In the records below, pick out all lines containing the word "University".
==============================
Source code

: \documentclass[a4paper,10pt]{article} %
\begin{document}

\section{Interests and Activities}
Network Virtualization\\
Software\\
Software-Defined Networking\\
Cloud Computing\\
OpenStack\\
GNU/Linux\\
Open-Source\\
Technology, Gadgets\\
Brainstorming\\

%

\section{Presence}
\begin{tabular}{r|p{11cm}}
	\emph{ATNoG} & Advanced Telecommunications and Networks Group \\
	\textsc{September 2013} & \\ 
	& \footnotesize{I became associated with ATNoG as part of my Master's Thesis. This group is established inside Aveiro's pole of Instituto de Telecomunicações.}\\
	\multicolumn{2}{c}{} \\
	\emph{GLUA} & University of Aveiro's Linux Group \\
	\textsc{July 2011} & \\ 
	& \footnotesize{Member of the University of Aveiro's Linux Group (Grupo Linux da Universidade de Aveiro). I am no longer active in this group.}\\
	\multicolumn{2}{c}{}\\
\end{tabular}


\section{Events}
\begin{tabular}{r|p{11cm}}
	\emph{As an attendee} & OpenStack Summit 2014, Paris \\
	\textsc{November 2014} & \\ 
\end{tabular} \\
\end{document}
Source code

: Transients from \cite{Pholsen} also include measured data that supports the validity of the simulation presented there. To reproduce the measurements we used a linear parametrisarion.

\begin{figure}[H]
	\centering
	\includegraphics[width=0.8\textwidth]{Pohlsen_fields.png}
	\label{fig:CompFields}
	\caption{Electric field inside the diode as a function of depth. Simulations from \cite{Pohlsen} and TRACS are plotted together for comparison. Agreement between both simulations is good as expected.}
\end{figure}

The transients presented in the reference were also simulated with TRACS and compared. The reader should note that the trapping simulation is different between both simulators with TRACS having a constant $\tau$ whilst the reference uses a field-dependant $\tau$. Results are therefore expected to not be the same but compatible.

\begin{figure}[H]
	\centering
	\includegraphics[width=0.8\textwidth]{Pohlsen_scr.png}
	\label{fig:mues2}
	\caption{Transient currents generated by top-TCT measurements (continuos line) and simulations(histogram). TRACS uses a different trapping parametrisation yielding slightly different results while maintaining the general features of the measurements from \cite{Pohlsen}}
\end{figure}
==============================
_YOUR RESPONSE_.
	\emph{GLUA} & University of Aveiro's Linux Group \\
	& \footnotesize{Member of the University of Aveiro's Linux Group (Grupo Linux da Universidade de Aveiro). I am no longer active in this group.}\\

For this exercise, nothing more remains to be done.